▶ **Brief**: Task for the records below: count the lines that contain the word "label" and give only that number.

▶ **Extracted material**:
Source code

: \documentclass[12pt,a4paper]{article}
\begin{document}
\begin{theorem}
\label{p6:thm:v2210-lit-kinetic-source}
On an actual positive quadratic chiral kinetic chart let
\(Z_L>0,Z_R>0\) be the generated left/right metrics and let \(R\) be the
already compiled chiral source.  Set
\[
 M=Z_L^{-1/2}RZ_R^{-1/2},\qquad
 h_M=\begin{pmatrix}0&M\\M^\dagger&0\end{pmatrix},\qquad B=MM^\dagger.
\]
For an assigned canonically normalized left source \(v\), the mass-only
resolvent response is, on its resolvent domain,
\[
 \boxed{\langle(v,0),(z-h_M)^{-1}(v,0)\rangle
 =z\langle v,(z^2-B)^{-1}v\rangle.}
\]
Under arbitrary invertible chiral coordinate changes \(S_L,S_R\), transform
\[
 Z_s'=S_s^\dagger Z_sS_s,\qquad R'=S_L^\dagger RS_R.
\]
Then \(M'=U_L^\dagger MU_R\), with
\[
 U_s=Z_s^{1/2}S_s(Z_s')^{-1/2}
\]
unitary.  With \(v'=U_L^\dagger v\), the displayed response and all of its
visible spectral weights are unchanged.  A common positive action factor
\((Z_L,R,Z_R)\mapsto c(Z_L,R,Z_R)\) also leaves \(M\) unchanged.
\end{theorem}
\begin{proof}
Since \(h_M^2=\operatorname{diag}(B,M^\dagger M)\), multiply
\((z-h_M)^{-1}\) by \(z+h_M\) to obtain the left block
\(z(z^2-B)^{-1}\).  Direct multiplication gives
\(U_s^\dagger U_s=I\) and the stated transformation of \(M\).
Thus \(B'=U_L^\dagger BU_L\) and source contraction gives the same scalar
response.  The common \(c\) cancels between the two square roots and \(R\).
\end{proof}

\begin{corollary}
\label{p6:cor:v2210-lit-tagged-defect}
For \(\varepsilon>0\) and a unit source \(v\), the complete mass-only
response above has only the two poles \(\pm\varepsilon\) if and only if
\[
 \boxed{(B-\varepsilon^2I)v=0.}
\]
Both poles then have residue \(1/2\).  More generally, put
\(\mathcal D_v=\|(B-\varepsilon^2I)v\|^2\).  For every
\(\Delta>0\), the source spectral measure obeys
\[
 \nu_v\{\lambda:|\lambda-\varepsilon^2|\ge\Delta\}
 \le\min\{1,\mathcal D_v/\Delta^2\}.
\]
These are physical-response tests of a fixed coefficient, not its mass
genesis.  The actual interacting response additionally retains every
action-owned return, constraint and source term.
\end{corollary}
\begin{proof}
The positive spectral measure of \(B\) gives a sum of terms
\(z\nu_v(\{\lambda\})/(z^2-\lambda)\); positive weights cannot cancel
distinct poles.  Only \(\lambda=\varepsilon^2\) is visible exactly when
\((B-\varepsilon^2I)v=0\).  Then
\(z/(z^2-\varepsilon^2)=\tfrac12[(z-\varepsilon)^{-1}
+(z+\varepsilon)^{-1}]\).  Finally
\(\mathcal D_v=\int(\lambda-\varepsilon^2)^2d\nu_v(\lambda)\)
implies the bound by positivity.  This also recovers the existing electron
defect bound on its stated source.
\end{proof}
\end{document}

▶ **Response**: 2